In the entries below, which lines run from the one containing "STRIKE: Discussion of Matter of Public Importance|1|" to the one containing "MIGRANTS: Discussion of Matter of Public Importance|1|"? Copy exactly those lines, ends included, and no others.
[Input data — start]
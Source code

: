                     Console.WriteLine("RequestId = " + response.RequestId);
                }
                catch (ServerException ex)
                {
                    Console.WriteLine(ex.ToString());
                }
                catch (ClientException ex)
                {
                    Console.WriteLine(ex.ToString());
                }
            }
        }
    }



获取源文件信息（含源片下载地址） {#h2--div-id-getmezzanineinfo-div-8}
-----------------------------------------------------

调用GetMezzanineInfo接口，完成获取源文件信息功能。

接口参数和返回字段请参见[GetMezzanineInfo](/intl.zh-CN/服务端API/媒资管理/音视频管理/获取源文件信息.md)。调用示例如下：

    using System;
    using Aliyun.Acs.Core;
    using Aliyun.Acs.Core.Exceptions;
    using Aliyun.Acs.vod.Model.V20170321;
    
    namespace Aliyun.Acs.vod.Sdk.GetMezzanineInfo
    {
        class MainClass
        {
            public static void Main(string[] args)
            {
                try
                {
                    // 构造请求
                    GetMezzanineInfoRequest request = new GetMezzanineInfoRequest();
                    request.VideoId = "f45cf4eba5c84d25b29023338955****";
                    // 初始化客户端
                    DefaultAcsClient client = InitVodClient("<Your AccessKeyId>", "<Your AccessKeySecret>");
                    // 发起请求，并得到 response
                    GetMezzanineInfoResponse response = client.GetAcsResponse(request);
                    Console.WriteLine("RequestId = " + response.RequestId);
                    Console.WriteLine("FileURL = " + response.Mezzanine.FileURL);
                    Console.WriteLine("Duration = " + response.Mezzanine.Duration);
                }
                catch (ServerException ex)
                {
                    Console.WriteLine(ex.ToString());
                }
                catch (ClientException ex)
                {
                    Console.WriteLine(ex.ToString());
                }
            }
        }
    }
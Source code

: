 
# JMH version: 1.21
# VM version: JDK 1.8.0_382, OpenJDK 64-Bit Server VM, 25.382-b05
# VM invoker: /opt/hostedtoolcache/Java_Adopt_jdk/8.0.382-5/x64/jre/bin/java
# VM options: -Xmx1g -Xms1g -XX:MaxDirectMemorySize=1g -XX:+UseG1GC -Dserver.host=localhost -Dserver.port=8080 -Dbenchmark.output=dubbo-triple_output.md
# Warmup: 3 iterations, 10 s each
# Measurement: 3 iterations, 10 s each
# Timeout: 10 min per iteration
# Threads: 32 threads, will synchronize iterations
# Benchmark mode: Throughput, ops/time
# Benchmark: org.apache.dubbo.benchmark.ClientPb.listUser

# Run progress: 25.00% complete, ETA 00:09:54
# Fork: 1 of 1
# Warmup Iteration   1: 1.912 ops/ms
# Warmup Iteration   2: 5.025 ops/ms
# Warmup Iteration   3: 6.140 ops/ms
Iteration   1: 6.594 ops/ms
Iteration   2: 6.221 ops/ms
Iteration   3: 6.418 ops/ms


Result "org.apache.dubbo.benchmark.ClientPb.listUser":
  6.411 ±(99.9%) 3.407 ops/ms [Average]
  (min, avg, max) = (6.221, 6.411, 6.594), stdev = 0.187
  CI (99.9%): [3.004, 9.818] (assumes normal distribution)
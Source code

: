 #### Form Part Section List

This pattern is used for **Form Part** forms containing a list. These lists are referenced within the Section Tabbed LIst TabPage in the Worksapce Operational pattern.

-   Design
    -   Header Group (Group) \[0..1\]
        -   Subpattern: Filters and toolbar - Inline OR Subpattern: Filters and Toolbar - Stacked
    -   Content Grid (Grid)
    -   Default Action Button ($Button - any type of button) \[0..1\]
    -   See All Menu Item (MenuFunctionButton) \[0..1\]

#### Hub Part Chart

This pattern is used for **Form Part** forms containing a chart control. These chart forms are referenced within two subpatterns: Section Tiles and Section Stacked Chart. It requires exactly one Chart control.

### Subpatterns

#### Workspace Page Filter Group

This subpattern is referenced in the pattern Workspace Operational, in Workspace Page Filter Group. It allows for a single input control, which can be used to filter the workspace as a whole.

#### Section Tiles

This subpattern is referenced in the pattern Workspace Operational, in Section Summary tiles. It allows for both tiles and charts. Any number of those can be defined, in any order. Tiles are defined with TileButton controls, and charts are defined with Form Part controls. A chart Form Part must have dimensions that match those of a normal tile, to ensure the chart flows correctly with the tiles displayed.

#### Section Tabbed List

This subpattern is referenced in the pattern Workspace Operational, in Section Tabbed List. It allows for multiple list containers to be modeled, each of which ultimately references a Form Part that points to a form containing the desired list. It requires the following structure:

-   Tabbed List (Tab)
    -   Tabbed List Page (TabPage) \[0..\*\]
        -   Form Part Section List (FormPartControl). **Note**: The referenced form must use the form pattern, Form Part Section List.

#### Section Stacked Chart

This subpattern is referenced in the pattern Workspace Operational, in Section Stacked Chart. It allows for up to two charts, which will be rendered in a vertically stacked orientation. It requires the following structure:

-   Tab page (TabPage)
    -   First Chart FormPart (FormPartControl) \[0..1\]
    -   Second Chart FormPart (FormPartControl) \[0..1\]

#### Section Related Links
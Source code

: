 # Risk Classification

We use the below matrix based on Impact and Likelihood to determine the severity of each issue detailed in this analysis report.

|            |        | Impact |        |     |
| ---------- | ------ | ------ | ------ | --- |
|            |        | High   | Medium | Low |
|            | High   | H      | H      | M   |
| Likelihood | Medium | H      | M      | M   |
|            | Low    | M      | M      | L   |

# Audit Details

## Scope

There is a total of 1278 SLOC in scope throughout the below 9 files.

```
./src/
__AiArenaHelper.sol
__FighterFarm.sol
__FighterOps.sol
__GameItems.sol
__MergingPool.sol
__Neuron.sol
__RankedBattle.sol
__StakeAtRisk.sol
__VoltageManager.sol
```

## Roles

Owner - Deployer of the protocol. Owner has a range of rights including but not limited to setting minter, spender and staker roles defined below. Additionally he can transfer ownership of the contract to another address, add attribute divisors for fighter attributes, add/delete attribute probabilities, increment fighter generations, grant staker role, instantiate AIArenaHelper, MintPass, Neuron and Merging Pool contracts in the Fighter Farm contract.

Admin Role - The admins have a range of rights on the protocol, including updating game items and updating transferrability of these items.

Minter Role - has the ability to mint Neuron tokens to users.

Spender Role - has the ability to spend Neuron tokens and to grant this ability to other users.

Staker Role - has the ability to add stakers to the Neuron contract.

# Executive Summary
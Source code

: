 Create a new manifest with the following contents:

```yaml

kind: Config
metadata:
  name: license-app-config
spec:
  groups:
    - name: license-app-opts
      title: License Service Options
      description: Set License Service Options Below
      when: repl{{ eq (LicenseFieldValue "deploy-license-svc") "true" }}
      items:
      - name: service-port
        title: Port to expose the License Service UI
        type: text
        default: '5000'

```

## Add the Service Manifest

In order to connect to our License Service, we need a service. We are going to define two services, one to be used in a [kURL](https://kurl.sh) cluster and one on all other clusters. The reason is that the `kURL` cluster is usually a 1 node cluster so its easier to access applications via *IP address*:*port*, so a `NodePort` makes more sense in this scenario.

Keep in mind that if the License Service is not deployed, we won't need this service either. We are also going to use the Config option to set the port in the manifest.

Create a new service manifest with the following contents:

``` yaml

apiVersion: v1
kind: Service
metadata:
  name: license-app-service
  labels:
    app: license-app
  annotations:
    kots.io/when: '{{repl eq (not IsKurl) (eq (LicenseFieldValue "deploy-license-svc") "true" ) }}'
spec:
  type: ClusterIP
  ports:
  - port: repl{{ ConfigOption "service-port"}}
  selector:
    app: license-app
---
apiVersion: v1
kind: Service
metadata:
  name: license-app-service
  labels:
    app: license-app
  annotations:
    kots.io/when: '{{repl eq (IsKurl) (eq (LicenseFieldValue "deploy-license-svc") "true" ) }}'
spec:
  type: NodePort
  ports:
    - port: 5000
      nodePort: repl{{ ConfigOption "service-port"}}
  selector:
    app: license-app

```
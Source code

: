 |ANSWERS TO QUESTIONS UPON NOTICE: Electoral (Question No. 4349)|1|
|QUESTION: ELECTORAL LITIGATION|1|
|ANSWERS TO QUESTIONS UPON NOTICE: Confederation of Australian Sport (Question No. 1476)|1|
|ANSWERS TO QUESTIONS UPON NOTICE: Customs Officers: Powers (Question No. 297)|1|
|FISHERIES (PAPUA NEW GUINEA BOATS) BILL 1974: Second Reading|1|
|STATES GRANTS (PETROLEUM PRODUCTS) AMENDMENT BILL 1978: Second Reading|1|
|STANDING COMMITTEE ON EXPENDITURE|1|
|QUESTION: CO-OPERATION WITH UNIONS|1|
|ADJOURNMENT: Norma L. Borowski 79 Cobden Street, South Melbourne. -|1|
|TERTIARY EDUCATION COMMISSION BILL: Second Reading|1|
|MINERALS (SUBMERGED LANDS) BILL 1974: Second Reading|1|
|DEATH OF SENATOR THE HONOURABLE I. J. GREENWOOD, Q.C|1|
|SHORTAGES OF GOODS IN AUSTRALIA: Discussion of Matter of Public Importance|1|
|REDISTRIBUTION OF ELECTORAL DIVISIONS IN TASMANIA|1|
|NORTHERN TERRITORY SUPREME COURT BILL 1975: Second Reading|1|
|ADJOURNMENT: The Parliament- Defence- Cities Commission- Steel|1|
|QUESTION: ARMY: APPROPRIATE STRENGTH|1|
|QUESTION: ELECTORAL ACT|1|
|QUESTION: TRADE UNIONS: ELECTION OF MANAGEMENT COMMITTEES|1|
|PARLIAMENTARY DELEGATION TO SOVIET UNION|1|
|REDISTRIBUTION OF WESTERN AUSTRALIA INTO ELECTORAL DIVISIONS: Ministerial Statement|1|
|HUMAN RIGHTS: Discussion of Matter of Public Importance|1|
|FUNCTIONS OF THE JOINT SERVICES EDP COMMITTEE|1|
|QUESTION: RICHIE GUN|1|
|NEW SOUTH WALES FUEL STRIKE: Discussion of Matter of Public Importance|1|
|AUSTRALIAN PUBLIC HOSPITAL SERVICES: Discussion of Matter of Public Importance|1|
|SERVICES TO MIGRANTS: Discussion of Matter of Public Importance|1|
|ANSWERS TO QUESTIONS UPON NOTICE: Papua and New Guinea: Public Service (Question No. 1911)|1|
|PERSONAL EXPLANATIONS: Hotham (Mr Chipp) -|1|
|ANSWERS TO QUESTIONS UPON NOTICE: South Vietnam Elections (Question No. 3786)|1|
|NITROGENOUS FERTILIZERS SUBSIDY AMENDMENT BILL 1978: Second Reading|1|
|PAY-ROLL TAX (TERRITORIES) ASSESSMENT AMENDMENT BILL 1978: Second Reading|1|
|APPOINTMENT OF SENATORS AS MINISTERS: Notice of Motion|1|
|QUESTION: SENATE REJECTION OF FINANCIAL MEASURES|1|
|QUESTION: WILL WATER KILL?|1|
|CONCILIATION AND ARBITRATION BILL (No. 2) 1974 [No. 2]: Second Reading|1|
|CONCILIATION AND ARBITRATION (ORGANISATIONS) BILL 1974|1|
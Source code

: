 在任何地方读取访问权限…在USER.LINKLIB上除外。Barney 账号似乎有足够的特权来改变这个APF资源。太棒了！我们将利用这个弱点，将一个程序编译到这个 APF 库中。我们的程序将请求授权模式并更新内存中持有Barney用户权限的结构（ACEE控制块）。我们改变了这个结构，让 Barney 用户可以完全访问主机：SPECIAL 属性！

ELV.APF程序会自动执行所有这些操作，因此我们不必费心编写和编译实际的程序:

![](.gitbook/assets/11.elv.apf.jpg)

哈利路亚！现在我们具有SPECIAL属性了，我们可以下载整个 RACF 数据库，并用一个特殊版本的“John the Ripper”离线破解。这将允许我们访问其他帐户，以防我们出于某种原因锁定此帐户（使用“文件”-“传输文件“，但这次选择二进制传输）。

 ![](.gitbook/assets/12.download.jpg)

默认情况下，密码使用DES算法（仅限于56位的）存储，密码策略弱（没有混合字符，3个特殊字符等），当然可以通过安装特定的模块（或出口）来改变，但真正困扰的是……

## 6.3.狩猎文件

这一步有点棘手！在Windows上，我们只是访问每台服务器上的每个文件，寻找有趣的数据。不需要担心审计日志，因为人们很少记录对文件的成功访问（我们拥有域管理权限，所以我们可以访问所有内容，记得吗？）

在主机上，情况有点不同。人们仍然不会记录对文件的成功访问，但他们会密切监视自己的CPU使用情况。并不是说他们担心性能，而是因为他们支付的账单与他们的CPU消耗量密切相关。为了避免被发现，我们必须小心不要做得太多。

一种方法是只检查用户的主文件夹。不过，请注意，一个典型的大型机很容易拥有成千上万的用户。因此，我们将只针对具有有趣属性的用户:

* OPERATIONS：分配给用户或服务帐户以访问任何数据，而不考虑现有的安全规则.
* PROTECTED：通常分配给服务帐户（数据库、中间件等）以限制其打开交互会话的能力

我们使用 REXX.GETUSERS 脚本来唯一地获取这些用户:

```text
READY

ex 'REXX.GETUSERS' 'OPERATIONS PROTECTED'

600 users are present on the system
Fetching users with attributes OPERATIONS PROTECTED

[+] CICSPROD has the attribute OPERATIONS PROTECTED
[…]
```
[Input data — finish]
### Worked solution
|NEW SOUTH WALES FUEL STRIKE: Discussion of Matter of Public Importance|1|
|AUSTRALIAN PUBLIC HOSPITAL SERVICES: Discussion of Matter of Public Importance|1|
|SERVICES TO MIGRANTS: Discussion of Matter of Public Importance|1|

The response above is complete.